• Task inputs:
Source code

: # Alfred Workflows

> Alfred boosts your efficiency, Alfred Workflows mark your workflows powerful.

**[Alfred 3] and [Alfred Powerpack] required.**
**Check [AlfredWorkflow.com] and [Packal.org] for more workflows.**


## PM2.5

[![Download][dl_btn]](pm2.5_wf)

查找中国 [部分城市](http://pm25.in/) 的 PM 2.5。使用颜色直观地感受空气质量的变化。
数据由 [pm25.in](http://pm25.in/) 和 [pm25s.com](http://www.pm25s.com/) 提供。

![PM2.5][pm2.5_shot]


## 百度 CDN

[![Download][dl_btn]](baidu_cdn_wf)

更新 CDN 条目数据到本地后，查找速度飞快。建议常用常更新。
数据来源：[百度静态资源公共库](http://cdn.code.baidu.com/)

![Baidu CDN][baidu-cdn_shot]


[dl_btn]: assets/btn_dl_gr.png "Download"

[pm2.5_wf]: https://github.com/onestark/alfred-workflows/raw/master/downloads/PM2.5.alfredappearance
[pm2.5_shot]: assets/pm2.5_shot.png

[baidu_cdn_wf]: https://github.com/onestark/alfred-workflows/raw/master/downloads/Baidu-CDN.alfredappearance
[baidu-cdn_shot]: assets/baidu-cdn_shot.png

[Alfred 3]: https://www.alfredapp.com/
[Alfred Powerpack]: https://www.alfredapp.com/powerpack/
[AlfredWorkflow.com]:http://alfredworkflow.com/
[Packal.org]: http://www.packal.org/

• Task details:
Each line of the data above needs to be returned exactly.

• Exercise solution:
Source code

: # Alfred Workflows

> Alfred boosts your efficiency, Alfred Workflows mark your workflows powerful.

**[Alfred 3] and [Alfred Powerpack] required.**
**Check [AlfredWorkflow.com] and [Packal.org] for more workflows.**


## PM2.5

[![Download][dl_btn]](pm2.5_wf)

查找中国 [部分城市](http://pm25.in/) 的 PM 2.5。使用颜色直观地感受空气质量的变化。
数据由 [pm25.in](http://pm25.in/) 和 [pm25s.com](http://www.pm25s.com/) 提供。

![PM2.5][pm2.5_shot]


## 百度 CDN

[![Download][dl_btn]](baidu_cdn_wf)

更新 CDN 条目数据到本地后，查找速度飞快。建议常用常更新。
数据来源：[百度静态资源公共库](http://cdn.code.baidu.com/)

![Baidu CDN][baidu-cdn_shot]


[dl_btn]: assets/btn_dl_gr.png "Download"

[pm2.5_wf]: https://github.com/onestark/alfred-workflows/raw/master/downloads/PM2.5.alfredappearance
[pm2.5_shot]: assets/pm2.5_shot.png

[baidu_cdn_wf]: https://github.com/onestark/alfred-workflows/raw/master/downloads/Baidu-CDN.alfredappearance
[baidu-cdn_shot]: assets/baidu-cdn_shot.png

[Alfred 3]: https://www.alfredapp.com/
[Alfred Powerpack]: https://www.alfredapp.com/powerpack/
[AlfredWorkflow.com]:http://alfredworkflow.com/
[Packal.org]: http://www.packal.org/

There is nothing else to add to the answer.